I have been searching for an answer to this one for about 3 days now without any luck.

I have AT&T's U-verse installed in my home. On my TV in my computer room I have a Motorola VIP1200 (1200) set-top box. My TV in this room is very old and my computer monitor is my preferred way to watch TV at this time since it has a better res. as well as stereo speakers. I want to be able to watch TV on the computer instead of the TV.

The 1200 has 2 USB 2.0 connectors on it, but I cannot find out their purpose. It would be simple, and cheap, if I could just connect either a USB reversing cable or a USB cable with 2 male ends from the box to my computer if possible, I just don't know which one to buy. My other choice is to get a new board for the computer like a Dazzle HDTV ot WinTV card, but the expense would be more.

Any comments or suggestions, which cable to use or other suggestions would be helpful.

TYA
docmcr


----------



## JohnWill (Oct 19, 2002)

I'm going to guess that you're out of luck with the USB connectors. My Motorola boxes with my Verizon FiOS TV have USB jacks too, but they're not useful for anything. 

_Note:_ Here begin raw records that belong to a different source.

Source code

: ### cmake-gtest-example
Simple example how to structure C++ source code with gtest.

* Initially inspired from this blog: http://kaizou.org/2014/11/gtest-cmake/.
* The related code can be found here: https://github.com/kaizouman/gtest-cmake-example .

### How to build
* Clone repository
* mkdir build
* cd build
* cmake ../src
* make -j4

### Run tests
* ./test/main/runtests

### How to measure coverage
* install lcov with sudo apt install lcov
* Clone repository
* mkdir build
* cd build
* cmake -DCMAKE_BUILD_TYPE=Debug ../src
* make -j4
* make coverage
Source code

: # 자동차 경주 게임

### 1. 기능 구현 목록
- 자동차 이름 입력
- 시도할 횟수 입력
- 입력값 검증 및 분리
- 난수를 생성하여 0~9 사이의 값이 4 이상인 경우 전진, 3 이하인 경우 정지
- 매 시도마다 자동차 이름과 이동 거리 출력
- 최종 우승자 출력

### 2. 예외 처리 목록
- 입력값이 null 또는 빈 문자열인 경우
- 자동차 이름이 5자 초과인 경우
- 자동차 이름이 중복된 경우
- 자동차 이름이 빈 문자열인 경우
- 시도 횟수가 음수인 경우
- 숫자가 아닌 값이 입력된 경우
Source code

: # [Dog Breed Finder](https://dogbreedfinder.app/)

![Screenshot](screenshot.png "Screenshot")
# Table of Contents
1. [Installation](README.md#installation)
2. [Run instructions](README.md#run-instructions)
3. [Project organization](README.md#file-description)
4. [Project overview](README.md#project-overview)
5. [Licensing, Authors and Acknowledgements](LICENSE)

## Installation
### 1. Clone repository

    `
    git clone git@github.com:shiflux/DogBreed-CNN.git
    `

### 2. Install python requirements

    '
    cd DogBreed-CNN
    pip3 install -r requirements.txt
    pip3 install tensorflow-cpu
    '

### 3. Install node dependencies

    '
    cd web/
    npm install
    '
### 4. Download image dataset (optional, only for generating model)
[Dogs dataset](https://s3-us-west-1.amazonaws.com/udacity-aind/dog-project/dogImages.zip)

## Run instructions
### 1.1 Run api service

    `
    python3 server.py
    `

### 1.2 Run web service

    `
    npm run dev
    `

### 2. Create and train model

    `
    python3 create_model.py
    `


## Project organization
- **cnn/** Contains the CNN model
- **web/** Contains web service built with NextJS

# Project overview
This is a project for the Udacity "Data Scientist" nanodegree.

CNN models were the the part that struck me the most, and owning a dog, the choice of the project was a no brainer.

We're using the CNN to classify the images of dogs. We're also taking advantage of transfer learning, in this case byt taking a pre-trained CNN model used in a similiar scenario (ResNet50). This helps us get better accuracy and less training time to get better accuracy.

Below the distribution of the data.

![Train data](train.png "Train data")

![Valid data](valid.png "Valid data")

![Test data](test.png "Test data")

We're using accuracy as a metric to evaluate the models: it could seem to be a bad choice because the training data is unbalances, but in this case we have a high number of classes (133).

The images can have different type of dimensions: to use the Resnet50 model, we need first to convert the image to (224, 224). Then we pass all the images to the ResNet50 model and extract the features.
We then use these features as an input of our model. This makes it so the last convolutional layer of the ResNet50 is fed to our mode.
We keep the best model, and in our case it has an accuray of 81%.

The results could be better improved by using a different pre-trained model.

I think the HDTV board is the way to go.


----------



## case31 (Jan 31, 2008)

I just finished setting my computer and tv up with my u-verse service. I did this: I bought a dvi switcher, found on ebay for $40 (inc. shipping), an HDMI to DVI cable, and an extra DVI cable. Works like a charm. The sound was kind of a pain though. I have the sound going from rca's out to the midi line in on my sound card. My switcher has audio inputs, but I only get sound from the right speakers and the sub.
I'm trying to decide if I want to get fancy with the sound. What I would have to do is run optical out to a toslink digital coax converter, run digital coax to the switcher input (that's what it has), run the digital coax from switcher output to a digital i/o module, then go coax to midi from the module to my sound card input. I figure that will run me another $50 or so, getting everything on ebay.


----------